Output, without alteration, the first line of the entries and each line after it, stopping with the line that contains "- صفحه کاربر".

(Dataset entries)
-------------------------

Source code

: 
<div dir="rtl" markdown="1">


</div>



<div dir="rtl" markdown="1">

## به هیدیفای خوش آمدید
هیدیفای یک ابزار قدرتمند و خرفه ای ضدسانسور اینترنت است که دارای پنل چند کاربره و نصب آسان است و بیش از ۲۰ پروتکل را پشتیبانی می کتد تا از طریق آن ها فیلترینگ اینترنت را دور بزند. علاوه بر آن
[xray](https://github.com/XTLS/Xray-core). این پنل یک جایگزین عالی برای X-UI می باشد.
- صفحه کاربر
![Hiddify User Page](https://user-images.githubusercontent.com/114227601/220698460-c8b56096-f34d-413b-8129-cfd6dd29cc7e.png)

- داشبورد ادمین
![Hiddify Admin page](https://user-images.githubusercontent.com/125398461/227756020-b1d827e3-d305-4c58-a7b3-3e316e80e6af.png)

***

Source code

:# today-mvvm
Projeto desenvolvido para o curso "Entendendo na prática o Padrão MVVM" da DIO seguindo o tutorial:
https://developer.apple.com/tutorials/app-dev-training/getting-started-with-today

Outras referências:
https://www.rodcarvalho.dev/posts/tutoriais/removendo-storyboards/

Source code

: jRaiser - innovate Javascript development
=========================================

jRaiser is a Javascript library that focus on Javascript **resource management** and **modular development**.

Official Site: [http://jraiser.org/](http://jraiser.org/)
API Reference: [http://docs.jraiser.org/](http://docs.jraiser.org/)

-------------------------

**WRITTEN REPLY:**
Source code

: 
<div dir="rtl" markdown="1">


</div>



<div dir="rtl" markdown="1">

## به هیدیفای خوش آمدید
هیدیفای یک ابزار قدرتمند و خرفه ای ضدسانسور اینترنت است که دارای پنل چند کاربره و نصب آسان است و بیش از ۲۰ پروتکل را پشتیبانی می کتد تا از طریق آن ها فیلترینگ اینترنت را دور بزند. علاوه بر آن
[xray](https://github.com/XTLS/Xray-core). این پنل یک جایگزین عالی برای X-UI می باشد.
- صفحه کاربر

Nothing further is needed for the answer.